##### Excerpted data

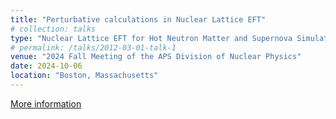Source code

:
 ```yaml
---
title: "Perturbative calculations in Nuclear Lattice EFT"
# collection: talks
type: "Nuclear Lattice EFT for Hot Neutron Matter and Supernova Simulations"
# permalink: /talks/2012-03-01-talk-1
venue: "2024 Fall Meeting of the APS Division of Nuclear Physics"
date: 2024-10-06
location: "Boston, Massachusetts"
---
```


[More information](https://meetings.aps.org/Meeting/DNP24/Session/R13.3)

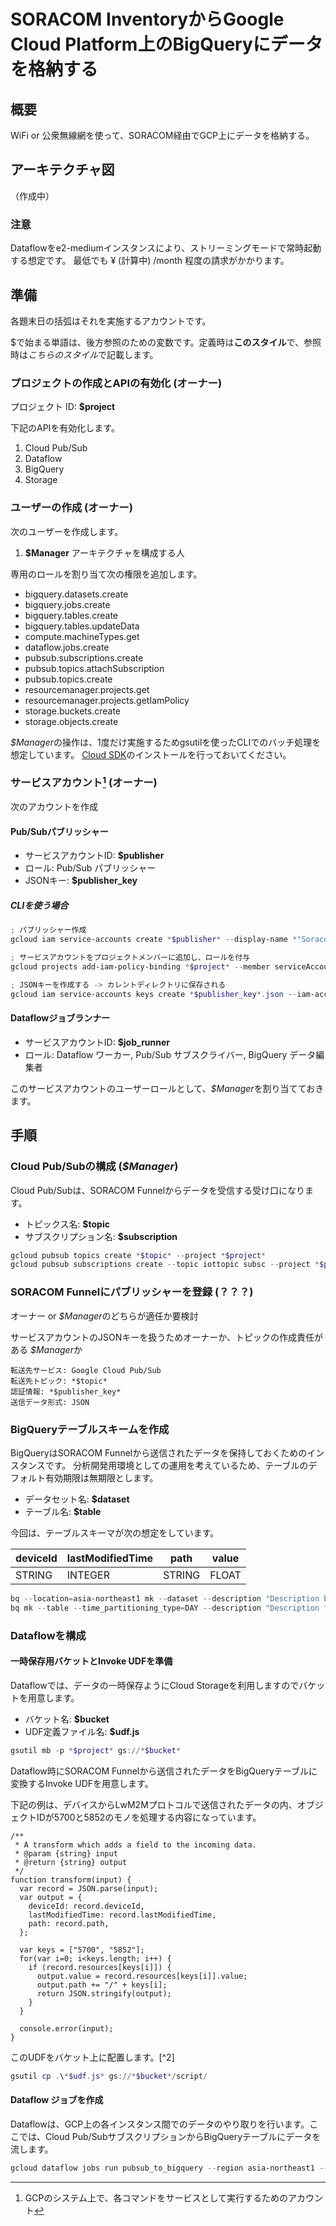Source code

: <!---
 Title: SORACOM InventoryをゲートウェイにGoogle Cloud Platform上のBigQueryにデータを格納する
 Tags: IoT
 Date: 2020-07-10
-->

# SORACOM InventoryからGoogle Cloud Platform上のBigQueryにデータを格納する

## 概要

WiFi or 公衆無線網を使って、SORACOM経由でGCP上にデータを格納する。

## アーキテクチャ図

（作成中）

### 注意

Dataflowをe2-mediumインスタンスにより、ストリーミングモードで常時起動する想定です。
最低でも &yen; (計算中) /month 程度の請求がかかります。

## 準備
各題末日の括弧はそれを実施するアカウントです。

$で始まる単語は、後方参照のための変数です。定義時は**このスタイル**で、参照時は*こちらのスタイル*で記載します。

### プロジェクトの作成とAPIの有効化 (オーナー)
プロジェクト ID: **$project**

下記のAPIを有効化します。

1. Cloud Pub/Sub
1. Dataflow
1. BigQuery
1. Storage

### ユーザーの作成 (オーナー)

次のユーザーを作成します。

1. **$Manager** アーキテクチャを構成する人

専用のロールを割り当て次の権限を追加します。

- bigquery.datasets.create
- bigquery.jobs.create
- bigquery.tables.create
- bigquery.tables.updateData
- compute.machineTypes.get
- dataflow.jobs.create
- pubsub.subscriptions.create
- pubsub.topics.attachSubscription
- pubsub.topics.create
- resourcemanager.projects.get
- resourcemanager.projects.getIamPolicy
- storage.buckets.create
- storage.objects.create

*$Manager*の操作は、1度だけ実施するためgsutilを使ったCLIでのバッチ処理を想定しています。
[Cloud SDK](https://cloud.google.com/sdk/docs)のインストールを行っておいてください。


### サービスアカウント[^1] (オーナー)

[^1]: GCPのシステム上で、各コマンドをサービスとして実行するためのアカウント

次のアカウントを作成

#### Pub/Subパブリッシャー

- サービスアカウントID: **$publisher**
- ロール: Pub/Sub パブリッシャー
- JSONキー: **$publisher_key**

##### CLIを使う場合

```powershell
; パブリッシャー作成
gcloud iam service-accounts create *$publisher* --display-name *"Soracom Funnel Publisher"* --project *$project*

; サービスアカウントをプロジェクトメンバーに追加し、ロールを付与
gcloud projects add-iam-policy-binding *$project* --member serviceAccount:*$publisher*@*$project*.iam.gserviceaccount.com* --role roles/pubsub.publisher

; JSONキーを作成する -> カレントディレクトリに保存される
gcloud iam service-accounts keys create *$publisher_key*.json --iam-account *$publisher*@*$project*.iam.gserviceaccount.com*
```

#### Dataflowジョブランナー

- サービスアカウントID: **$job_runner**
- ロール: Dataflow ワーカー, Pub/Sub サブスクライバー, BigQuery データ編集者

このサービスアカウントのユーザーロールとして、*$Manager*を割り当てておきます。



## 手順

### Cloud Pub/Subの構成 (*$Manager*)

Cloud Pub/Subは、SORACOM Funnelからデータを受信する受け口になります。

- トピックス名: **$topic**
- サブスクリプション名: **$subscription**

```powershell
gcloud pubsub topics create *$topic* --project *$project*
gcloud pubsub subscriptions create --topic iottopic subsc --project *$project*
```

### SORACOM Funnelにパブリッシャーを登録 (？？？)

オーナー or *$Manager*のどちらが適任か要検討

サービスアカウントのJSONキーを扱うためオーナーか、トピックの作成責任がある *$Manager*か

```SORACOM Console
転送先サービス: Google Cloud Pub/Sub
転送先トピック: *$topic*
認証情報: *$publisher_key*
送信データ形式: JSON
```


### BigQueryテーブルスキームを作成

BigQueryはSORACOM Funnelから送信されたデータを保持しておくためのインスタンスです。
分析開発用環境としての運用を考えているため、テーブルのデフォルト有効期限は無期限とします。

- データセット名: **$dataset**
- テーブル名: **$table**

今回は、テーブルスキーマが次の想定をしています。

|deviceId|lastModifiedTime|path  |value|
|--------|----------------|------|-----|
|STRING  |INTEGER         |STRING|FLOAT|


```powershell
bq --location=asia-northeast1 mk --dataset --description "Description by ascii charset" *$project*:*$dataset*
bq mk --table --time_partitioning_type=DAY --description "Description for ascii charset" *$project*:*$dataset*.*$table* deviceId:STRING,lastModifiedTime:INTEGER,path:STRING,value:FLOAT
```

### Dataflowを構成

#### 一時保存用バケットとInvoke UDFを準備

Dataflowでは、データの一時保存ようにCloud Storageを利用しますのでバケットを用意します。

- バケット名: **$bucket**
- UDF定義ファイル名: **$udf.js**


```powershell
gsutil mb -p *$project* gs://*$bucket*
```

Dataflow時にSORACOM Funnelから送信されたデータをBigQueryテーブルに変換するInvoke UDFを用意します。

下記の例は、デバイスからLwM2Mプロトコルで送信されたデータの内、オブジェクトIDが5700と5852のモノを処理する内容になっています。

```javascript:*$udf.js*
/**
 * A transform which adds a field to the incoming data.
 * @param {string} input
 * @return {string} output
 */
function transform(input) {
  var record = JSON.parse(input);
  var output = {
    deviceId: record.deviceId,
    lastModifiedTime: record.lastModifiedTime,
    path: record.path,
  };

  var keys = ["5700", "5852"];
  for(var i=0; i<keys.length; i++) {
    if (record.resources[keys[i]]) {
      output.value = record.resources[keys[i]].value;
      output.path += "/" + keys[i];
      return JSON.stringify(output);
    }
  }

  console.error(input);
}
```

このUDFをバケット上に配置します。[^2]

```powershell
gsutil cp .\*$udf.js* gs://*$bucket*/script/
```



#### Dataflow ジョブを作成

Dataflowは、GCP上の各インスタンス間でのデータのやり取りを行います。ここでは、Cloud Pub/SubサブスクリプションからBigQueryテーブルにデータを流します。

```powershell
gcloud dataflow jobs run pubsub_to_bigquery --region asia-northeast1 --gcs-location gs://dataflow-templates/latest/PubSub_Subscription_to_BigQuery --parameters "inputSubscription=projects/*$project*/subscriptions/*$subscription*,outputTableSpec=*$project*:*$dataset*.*$table*,javascriptTextTransformGcsPath=gs://*$bucket*/script/*$udf.js*,javascriptTextTransformFunctionName=transform" --service-account-email *$job_runner*@*$project*.iam.gserviceaccount.com --staging-location "gs://*$bucket*" --max-workers=1 --worker-machine-type=e2-medium --project *$project*
```

<!---

-->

##########

▶ [Problem description] Within the entries, find all lines holding "subscriptions" and copy each one.

▶ [Written response]
- pubsub.subscriptions.create
gcloud pubsub subscriptions create --topic iottopic subsc --project *$project*
gcloud dataflow jobs run pubsub_to_bigquery --region asia-northeast1 --gcs-location gs://dataflow-templates/latest/PubSub_Subscription_to_BigQuery --parameters "inputSubscription=projects/*$project*/subscriptions/*$subscription*,outputTableSpec=*$project*:*$dataset*.*$table*,javascriptTextTransformGcsPath=gs://*$bucket*/script/*$udf.js*,javascriptTextTransformFunctionName=transform" --service-account-email *$job_runner*@*$project*.iam.gserviceaccount.com --staging-location "gs://*$bucket*" --max-workers=1 --worker-machine-type=e2-medium --project *$project*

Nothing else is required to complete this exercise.